Stored data:
____________

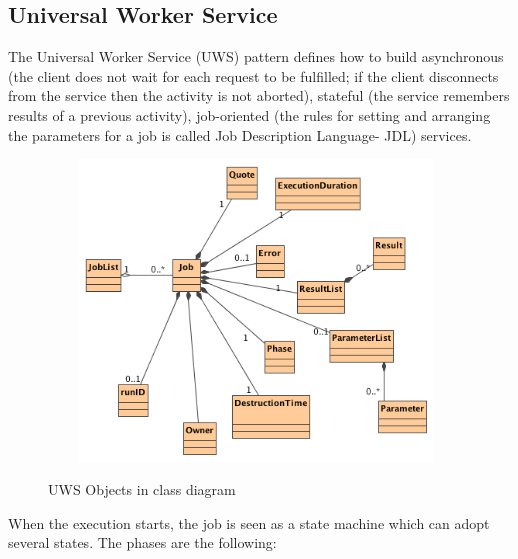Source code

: \subsection{Universal Worker Service}

The Universal Worker Service (UWS) pattern defines how to build asynchronous (the client does not wait for each request to be fulfilled; if the client disconnects from the service then the activity is not aborted), stateful (the service remembers results of a previous activity), job-oriented (the rules for setting and arranging the parameters for a job is called Job Description Language- JDL) services.

\begin{figure}[H]
\centering
\includegraphics[width=11cm,height=8cm]{images/Class_Diagram__UWS__UWSObjects.png}\\
\caption{UWS Objects in class diagram}
\end{figure}

When the execution starts, the job is seen as a state machine which can adopt several states. The phases are the following:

____________

Required action: Could you output all of the entries above exactly? Leave the pictures out.

Output of the exercise:
Source code

: \subsection{Universal Worker Service}

The Universal Worker Service (UWS) pattern defines how to build asynchronous (the client does not wait for each request to be fulfilled; if the client disconnects from the service then the activity is not aborted), stateful (the service remembers results of a previous activity), job-oriented (the rules for setting and arranging the parameters for a job is called Job Description Language- JDL) services.

\begin{figure}[H]
\centering
\includegraphics[width=11cm,height=8cm]{images/Class_Diagram__UWS__UWSObjects.png}\\
\caption{UWS Objects in class diagram}
\end{figure}

When the execution starts, the job is seen as a state machine which can adopt several states. The phases are the following:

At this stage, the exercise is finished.